ASSIGNMENT OF ERROR NUMBER ONE
In his first assignment of error, Defendant argues the evidence adduced at
trial did not support his murder conviction. Specifically, he argues that the State
failed to prove he was a principal to aggravated burglary and, thus, to second
degree murder via the felony-murder doctrine. Alternatively, he argues that the
aggravated burglary was completed before the murder took place.
He notes the general test for sufficiency claims, which is well-established:
When the issue of sufficiency of evidence is raised on appeal, the
critical inquiry of the reviewing court is whether, after viewing the
evidence in the light most favorable to the prosecution, any rational
trier of fact could have found the essential elements of the crime
proven beyond a reasonable doubt. Jackson v. Virginia, 443 U.S. 307,
99 S.Ct. 2781, 61 L.Ed.2d 560, rehearing denied, 444 U.S. 890, 100
S.Ct. 195, 62 L.Ed.2d 126 (1979); State ex rel. Graffagnino v. King,
436 So.2d 559 (La.1983); State v. Duncan, 420 So.2d 1105 (La.1982);
State v. Moody, 393 So.2d 1212 (La.1981).
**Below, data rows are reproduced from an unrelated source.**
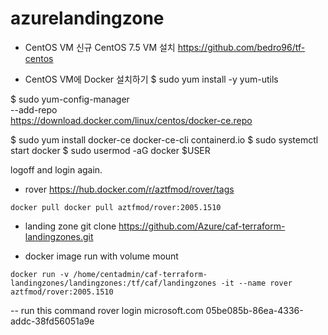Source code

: # azurelandingzone


- CentOS VM
신규 CentOS 7.5 VM 설치
https://github.com/bedro96/tf-centos
 
- CentOS VM에 Docker 설치하기
$ sudo yum install -y yum-utils

$ sudo yum-config-manager \
    --add-repo \
    https://download.docker.com/linux/centos/docker-ce.repo
    
$ sudo yum install docker-ce docker-ce-cli containerd.io
$ sudo systemctl start docker
$ sudo usermod -aG docker $USER

logoff and login again.
    
- rover 
https://hub.docker.com/r/aztfmod/rover/tags
```
docker pull docker pull aztfmod/rover:2005.1510
```

- landing zone
git clone https://github.com/Azure/caf-terraform-landingzones.git

- docker image run with volume mount
```
docker run -v /home/centadmin/caf-terraform-landingzones/landingzones:/tf/caf/landingzones -it --name rover aztfmod/rover:2005.1510
```

-- run this command
rover login microsoft.com 05be085b-86ea-4336-addc-38fd56051a9e


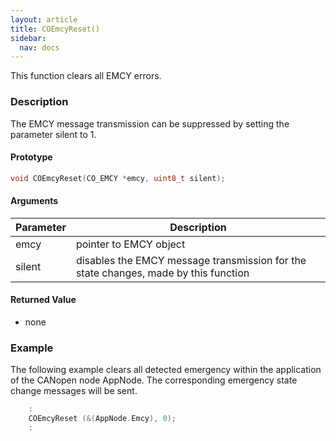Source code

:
```yaml
---
layout: article
title: COEmcyReset()
sidebar:
  nav: docs
---
```


This function clears all EMCY errors.

<!--more-->

### Description

The EMCY message transmission can be suppressed by setting the parameter silent to 1.

#### Prototype

```c
void COEmcyReset(CO_EMCY *emcy, uint8_t silent);
```

#### Arguments

| Parameter | Description |
| --- | --- |
| emcy | pointer to EMCY object |
| silent | disables the EMCY message transmission for the state changes, made by this function |

#### Returned Value

- none

### Example

The following example clears all detected emergency within the application of the CANopen node AppNode. The corresponding emergency state change messages will be sent.

```c
    :
    COEmcyReset (&(AppNode.Emcy), 0);
    :
```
It is the role of the fact
finder to weigh the respective credibility of the witnesses, and
therefore, the appellate court should not second guess the credibility
determinations of the triers of fact beyond the sufficiency evaluations
under the Jackson standard of review. See State ex rel. Graffagnino,
436 So.2d 559 (citing State v. Richardson, 425 So.2d 1228
(La.1983)). In order for this Court to affirm a conviction, however,
the record must reflect that the state has satisfied its burden of proving
the elements of the crime beyond a reasonable doubt.
State v. Kennerson, 96-1518, p. 5 (La.App. 3 Cir. 5/7/97), 695 So.2d 1367, 1371.
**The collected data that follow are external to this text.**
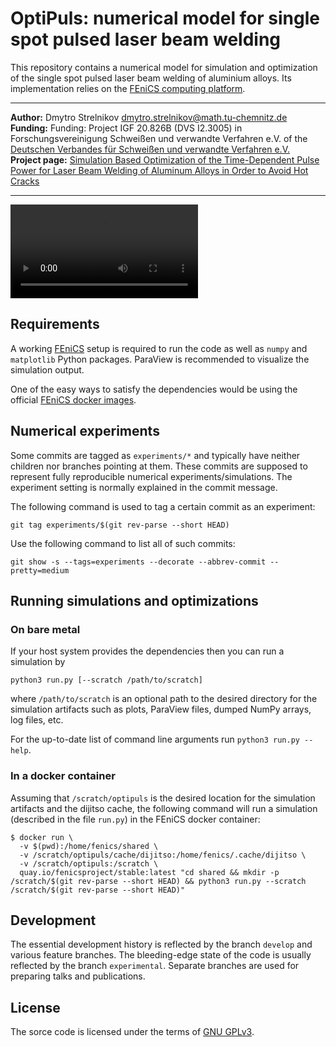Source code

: OptiPuls: numerical model for single spot pulsed laser beam welding
===================================================================

This repository contains a numerical model for simulation and optimization of the single spot pulsed laser beam welding of aluminium alloys. Its implementation relies on the [FEniCS computing platform](https://fenicsproject.org/). 

---

**Author:** Dmytro Strelnikov <dmytro.strelnikov@math.tu-chemnitz.de>  
**Funding:** Funding: Project IGF 20.826B (DVS I2.3005) in Forschungsvereinigung Schweißen und verwandte Verfahren e.V. of the [Deutschen Verbandes für Schweißen und verwandte Verfahren e.V.](https://www.die-verbindungs-spezialisten.de/)  
**Project page:** [Simulation Based Optimization of the Time-Dependent Pulse Power for Laser Beam Welding of Aluminum Alloys in Order to Avoid Hot Cracks](https://www.tu-chemnitz.de/mathematik/part_dgl/projects/optipuls/index.en.php)

---


![OptiPuls-preview](https://strelnikov.xyz/projects/OptiPuls/OptiPuls-preview.mp4)


## Requirements

A working [FEniCS](https://fenics.readthedocs.io/en/latest/installation.html) setup is required to run the code as well as `numpy` and `matplotlib` Python packages. ParaView is recommended to visualize the simulation output.

One of the easy ways to satisfy the dependencies would be using the official [FEniCS docker images](https://fenics.readthedocs.io/projects/containers/en/latest/).


## Numerical experiments

Some commits are tagged as `experiments/*` and typically have neither children nor branches pointing at them. These commits are supposed to represent fully reproducible numerical experiments/simulations. The experiment setting is normally explained in the commit message.

The following command is used to tag a certain commit as an experiment:
```
git tag experiments/$(git rev-parse --short HEAD)
```

Use the following command to list all of such commits:
```
git show -s --tags=experiments --decorate --abbrev-commit --pretty=medium
```


## Running simulations and optimizations

### On bare metal

If your host system provides the dependencies then you can run a simulation by
```
python3 run.py [--scratch /path/to/scratch]
```

where `/path/to/scratch` is an optional path to the desired directory for the simulation artifacts such as plots, ParaView files, dumped NumPy arrays, log files, etc.

For the up-to-date list of command line arguments run `python3 run.py --help`.


### In a docker container

Assuming that `/scratch/optipuls` is the desired location for the simulation artifacts and the dijitso cache, the following command will run a simulation (described in the file `run.py`) in the FEniCS docker container:
```
$ docker run \
  -v $(pwd):/home/fenics/shared \
  -v /scratch/optipuls/cache/dijitso:/home/fenics/.cache/dijitso \
  -v /scratch/optipuls:/scratch \
  quay.io/fenicsproject/stable:latest "cd shared && mkdir -p /scratch/$(git rev-parse --short HEAD) && python3 run.py --scratch /scratch/$(git rev-parse --short HEAD)"
```


## Development

The essential development history is reflected by the branch `develop` and various feature branches. The bleeding-edge state of the code is usually reflected by the branch `experimental`. Separate branches are used for preparing talks and publications.


## License

The sorce code is licensed under the terms of [GNU GPLv3](https://www.gnu.org/licenses/gpl-3.0.en.html).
The court convicted Defendant as a principal to aggravated burglary; since
his accomplices killed the victim in the course of the burglary, the court convicted
5
him of second degree murder via the felony-murder doctrine. The law of
principals is stated in La.R.S. 14:24: “All persons concerned in the commission of
a crime, whether present or absent, and whether they directly commit the act
constituting the offense, aid and abet in its commission, or directly or indirectly
counsel or procure another to commit the crime, are principals.” A getaway driver
or lookout is a principal to a burglary. State v. LaGarde, 513 So.2d 396 (La.App. 4
Cir. 1987); State v. Holmes, 451 So.2d 1175 (La.App. 1 Cir. 1984).
Regarding the felony-murder rule, the supreme court has explained it as:
[A] general principle of accessorial liability [is] that when two or
more persons embark on a concerted course of action, each person
becomes responsible for not only his own acts but also for the acts of
the other, including “ ‘deviations from the common plan which are the
foreseeable consequences of carrying out the plan.’ ” State v. Smith,
98-2078, p. 7 (La.10/29/99), 748 So.2d 1139, 1143 (quoting 2 Wayne
R. LaFave and Austin Scott, Substantive Criminal Law, § 7.5, p. 212
(1986)). The rule has particular application in cases of felony murder.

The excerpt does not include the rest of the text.